LiRo was Construction Manager for the new “Yes We Can” Community Center. The facility was named after President Barack Obama’s 2008 campaign slogan. One of the most energy efficient buildings in New York State, this two-story, 60,000 sf facility is certified LEED Platinum by USGBC.
About the Project
The design includes myriad sustainable features, starting with high-efficiency envelope sheathing and thermal glaze window panels. Interior lighting is provided by ultra-efficient fixtures supplemented by lightwells reaching into basement spaces and outdoor views from regularly occupied rooms. Heating and cooling is generated by a geothermal closed-loop system, and a south facing solar wall provides hot water. Optimal sub-grade illumination is maintained with the use of light wells. Photovoltaic panels mounted atop solar trees form a canopy above the at-grade parking lot on the south side of the site. A grey-water system provides secondary re-use onsite and rooftop rain water is collected for on-site irrigation of community garden spaces. Energy performance monitoring systems as well as motion sensors were installed throughout the structure for optimized conservation. Electric vehicle recharging stations were installed in parking stalls, and external lighting was designed to minimize glare and reduce light pollution. Locally manufactured and recycled building materials, as well as Energy-Star equipment and appliances, were incorporated into the construction.
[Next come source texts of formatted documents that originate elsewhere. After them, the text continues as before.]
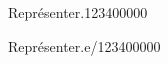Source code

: \begin{pageAD}
\begin{ExoCad}{Représenter.}{1234}{0}{0}{0}{0}{0}

 
 
\end{ExoCad}









\begin{ExoCad}{Représenter.}{e/1234}{0}{0}{0}{0}{0}

 
 
\end{ExoCad}



 
\end{pageAD}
Building program areas include a gymnasium/ auditorium with a performance stage, two NBA-sized basketball courts, a computer lounge, computer training center, teen space, senior center, snack canteen, reading room, multi-purpose community rooms served by a warming kitchen, fitness center, dance studio, emergency center, public access television studio, and administration spaces.
The community center opened in September 2012 and featured then-New York Knicks player Marcus Camby signing autographs and local leaders calling Yes We Can a milestone for a community devoid of a hub as local youth centers closed over the years.